Monday, Jul. 30, 1979
Bad All Over
Grim thoughts from the OECD
The increase in oil prices--approximately 60% since January--will send the developed nations into their worst economic slowdown since the first round of OPEC price gouging touched off the 1974-75 recession. So says the Organization for Economic Cooperation and Development in its semi-annual forecast covering 24 member nations of the industrial world. In the next twelve months, predicts the OECD, their economic growth will average 2%, down from 3.7% last year; their inflation will rise from 7.9% to 10%; and their unemployment may swell from 5.25% to 6%, a postwar record of 19 million people out of work in OECD countries.
The forecast found that the U.S. will have no growth at all. Elsewhere, performances will range from flat in Britain to a healthy 4.5% to 5% expansion in Japan. West Germany, Europe's trusty "locomotive," will slow to about 3%, while France will do well to reach 2.5%. Because of higher prices for oil, balance of payment deficits for the OECD countries will double, to $40 billion. Meanwhile, the combined surpluses of the OPEC cartel will also double, to $70 billion.
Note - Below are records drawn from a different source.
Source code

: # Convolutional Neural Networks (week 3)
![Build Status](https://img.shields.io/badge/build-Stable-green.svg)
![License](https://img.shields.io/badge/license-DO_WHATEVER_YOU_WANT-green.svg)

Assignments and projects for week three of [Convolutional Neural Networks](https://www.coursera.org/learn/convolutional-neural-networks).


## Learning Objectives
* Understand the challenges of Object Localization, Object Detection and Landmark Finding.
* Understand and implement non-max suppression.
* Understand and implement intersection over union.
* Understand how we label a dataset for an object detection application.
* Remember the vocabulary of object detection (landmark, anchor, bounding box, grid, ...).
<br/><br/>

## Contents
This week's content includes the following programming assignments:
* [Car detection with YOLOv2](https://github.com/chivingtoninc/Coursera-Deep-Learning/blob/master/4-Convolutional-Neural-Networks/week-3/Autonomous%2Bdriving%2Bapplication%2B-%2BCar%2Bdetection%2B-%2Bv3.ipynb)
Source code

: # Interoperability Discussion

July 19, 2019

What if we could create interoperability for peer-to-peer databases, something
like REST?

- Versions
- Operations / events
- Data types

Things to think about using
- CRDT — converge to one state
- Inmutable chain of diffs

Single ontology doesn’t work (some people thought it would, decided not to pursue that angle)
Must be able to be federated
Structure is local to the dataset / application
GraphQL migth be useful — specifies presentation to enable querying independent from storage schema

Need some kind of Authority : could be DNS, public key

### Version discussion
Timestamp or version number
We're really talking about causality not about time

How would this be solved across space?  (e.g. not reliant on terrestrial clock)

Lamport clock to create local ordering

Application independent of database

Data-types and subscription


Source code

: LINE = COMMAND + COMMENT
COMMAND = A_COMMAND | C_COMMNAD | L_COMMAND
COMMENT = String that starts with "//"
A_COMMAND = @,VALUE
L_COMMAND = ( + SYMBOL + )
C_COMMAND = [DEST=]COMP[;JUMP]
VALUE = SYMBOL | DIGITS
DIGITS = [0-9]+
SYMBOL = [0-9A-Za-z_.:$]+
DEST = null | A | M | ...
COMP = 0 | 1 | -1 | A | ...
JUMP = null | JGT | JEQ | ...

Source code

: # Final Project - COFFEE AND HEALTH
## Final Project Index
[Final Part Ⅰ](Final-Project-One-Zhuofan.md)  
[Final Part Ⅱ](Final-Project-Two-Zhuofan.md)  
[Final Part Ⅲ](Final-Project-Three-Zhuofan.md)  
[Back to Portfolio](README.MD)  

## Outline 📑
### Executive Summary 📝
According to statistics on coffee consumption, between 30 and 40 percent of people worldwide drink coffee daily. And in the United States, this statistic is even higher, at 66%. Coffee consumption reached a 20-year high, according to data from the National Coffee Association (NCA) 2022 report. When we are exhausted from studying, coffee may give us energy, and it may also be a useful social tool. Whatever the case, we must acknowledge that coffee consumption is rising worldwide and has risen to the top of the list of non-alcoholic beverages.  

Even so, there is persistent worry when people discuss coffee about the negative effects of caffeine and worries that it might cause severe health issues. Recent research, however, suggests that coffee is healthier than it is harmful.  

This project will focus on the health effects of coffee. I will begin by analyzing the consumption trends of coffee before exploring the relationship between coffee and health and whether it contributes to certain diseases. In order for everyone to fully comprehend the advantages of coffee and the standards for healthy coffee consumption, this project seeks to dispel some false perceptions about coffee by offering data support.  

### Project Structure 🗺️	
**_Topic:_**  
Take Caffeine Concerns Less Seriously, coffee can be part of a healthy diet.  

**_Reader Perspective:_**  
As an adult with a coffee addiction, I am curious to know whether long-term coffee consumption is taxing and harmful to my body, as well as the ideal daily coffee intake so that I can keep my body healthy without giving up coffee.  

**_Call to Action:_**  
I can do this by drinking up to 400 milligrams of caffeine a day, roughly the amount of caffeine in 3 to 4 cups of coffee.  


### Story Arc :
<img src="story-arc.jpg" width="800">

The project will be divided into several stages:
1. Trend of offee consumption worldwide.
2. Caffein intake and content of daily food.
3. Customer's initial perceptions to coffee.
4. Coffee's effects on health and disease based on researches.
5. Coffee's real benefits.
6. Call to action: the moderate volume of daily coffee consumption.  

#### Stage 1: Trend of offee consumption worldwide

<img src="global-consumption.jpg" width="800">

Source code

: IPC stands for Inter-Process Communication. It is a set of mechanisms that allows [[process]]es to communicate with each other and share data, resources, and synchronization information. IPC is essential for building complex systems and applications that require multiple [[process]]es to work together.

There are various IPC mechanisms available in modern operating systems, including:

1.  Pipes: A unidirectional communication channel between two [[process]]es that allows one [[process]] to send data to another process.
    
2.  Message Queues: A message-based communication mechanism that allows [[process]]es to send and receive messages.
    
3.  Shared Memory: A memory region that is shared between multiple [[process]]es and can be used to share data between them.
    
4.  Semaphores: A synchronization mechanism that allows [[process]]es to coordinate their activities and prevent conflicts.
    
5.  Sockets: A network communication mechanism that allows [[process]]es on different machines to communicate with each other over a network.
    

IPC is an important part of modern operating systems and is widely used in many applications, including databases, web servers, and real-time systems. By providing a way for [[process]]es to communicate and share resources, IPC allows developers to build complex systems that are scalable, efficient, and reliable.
The report warns that any tinkering with the economy--such as a tax cut in the U.S. or further increases in West German interest rates--will only make the situation worse, and it advises policymakers to sit tight. Their main priority, the OECD advises, should be to reduce oil imports. Says John Fay, head of the OECD's economic department: "We have a long road of rather slow growth ahead of us."